▶ _WORK ITEM_
Return the following from the records below: each line, word for word, starting with the line that contains "You may obtain a copy of the License at" and going on through the line that contains "DELETE */persons/1", with nothing outside that range.

▶ _RECORD EXTRACTS_
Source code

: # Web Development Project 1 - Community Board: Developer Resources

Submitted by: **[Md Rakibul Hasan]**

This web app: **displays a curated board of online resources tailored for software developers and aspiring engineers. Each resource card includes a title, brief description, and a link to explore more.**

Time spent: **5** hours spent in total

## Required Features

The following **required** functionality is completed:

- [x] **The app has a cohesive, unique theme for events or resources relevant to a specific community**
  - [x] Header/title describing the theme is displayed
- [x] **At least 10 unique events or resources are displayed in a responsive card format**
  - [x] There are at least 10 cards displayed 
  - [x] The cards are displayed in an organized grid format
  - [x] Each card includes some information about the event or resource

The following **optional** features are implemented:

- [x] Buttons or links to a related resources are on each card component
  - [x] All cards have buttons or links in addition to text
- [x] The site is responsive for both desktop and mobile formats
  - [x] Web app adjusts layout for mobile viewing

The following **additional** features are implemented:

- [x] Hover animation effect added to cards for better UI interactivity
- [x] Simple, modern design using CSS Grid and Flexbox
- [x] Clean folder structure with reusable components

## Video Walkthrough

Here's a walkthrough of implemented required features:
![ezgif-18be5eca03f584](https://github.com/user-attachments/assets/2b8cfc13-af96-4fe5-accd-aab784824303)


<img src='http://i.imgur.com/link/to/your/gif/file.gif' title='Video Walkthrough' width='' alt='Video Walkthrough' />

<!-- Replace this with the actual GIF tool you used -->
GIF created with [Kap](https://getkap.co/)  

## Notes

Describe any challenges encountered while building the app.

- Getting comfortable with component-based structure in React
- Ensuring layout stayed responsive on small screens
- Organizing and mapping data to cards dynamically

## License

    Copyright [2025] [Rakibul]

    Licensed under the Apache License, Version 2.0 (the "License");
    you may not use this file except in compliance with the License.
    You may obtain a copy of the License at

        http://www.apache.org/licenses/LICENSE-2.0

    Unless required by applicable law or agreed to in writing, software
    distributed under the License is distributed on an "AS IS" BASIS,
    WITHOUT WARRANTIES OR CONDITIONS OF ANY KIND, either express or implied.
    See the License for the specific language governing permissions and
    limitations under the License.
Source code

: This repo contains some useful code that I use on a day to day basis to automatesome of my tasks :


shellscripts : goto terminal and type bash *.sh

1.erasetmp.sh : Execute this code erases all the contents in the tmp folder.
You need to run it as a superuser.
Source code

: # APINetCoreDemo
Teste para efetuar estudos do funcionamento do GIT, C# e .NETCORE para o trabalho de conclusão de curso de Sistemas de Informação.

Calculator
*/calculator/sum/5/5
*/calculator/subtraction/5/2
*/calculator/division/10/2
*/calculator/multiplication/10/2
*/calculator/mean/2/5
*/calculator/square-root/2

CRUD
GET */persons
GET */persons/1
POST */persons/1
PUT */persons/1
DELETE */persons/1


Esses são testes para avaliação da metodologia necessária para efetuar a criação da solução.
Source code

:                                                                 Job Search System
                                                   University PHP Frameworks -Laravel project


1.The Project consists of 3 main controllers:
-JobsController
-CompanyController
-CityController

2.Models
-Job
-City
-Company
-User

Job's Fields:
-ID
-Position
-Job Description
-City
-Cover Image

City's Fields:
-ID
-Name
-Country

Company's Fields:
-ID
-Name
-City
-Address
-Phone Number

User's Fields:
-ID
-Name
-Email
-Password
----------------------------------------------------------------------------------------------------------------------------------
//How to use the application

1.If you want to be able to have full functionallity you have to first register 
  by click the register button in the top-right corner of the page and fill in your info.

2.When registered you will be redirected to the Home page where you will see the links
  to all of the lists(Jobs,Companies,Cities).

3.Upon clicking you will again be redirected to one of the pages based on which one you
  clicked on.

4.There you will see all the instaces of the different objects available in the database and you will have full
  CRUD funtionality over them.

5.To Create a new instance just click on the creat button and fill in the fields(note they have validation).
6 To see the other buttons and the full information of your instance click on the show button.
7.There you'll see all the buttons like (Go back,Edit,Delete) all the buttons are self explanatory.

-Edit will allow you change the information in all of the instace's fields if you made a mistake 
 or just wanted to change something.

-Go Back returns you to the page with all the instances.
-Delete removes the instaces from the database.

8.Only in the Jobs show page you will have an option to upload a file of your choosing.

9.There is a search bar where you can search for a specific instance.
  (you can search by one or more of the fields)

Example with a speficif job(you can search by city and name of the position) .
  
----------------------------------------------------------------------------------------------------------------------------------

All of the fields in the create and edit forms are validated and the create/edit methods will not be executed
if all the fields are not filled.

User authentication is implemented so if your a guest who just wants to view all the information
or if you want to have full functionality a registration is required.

▶ _TASK OUTPUT_
    You may obtain a copy of the License at

        http://www.apache.org/licenses/LICENSE-2.0

    Unless required by applicable law or agreed to in writing, software
    distributed under the License is distributed on an "AS IS" BASIS,
    WITHOUT WARRANTIES OR CONDITIONS OF ANY KIND, either express or implied.
    See the License for the specific language governing permissions and
    limitations under the License.
Source code

: This repo contains some useful code that I use on a day to day basis to automatesome of my tasks :


shellscripts : goto terminal and type bash *.sh

1.erasetmp.sh : Execute this code erases all the contents in the tmp folder.
You need to run it as a superuser.
Source code

: # APINetCoreDemo
Teste para efetuar estudos do funcionamento do GIT, C# e .NETCORE para o trabalho de conclusão de curso de Sistemas de Informação.

Calculator
*/calculator/sum/5/5
*/calculator/subtraction/5/2
*/calculator/division/10/2
*/calculator/multiplication/10/2
*/calculator/mean/2/5
*/calculator/square-root/2

CRUD
GET */persons
GET */persons/1
POST */persons/1
PUT */persons/1
DELETE */persons/1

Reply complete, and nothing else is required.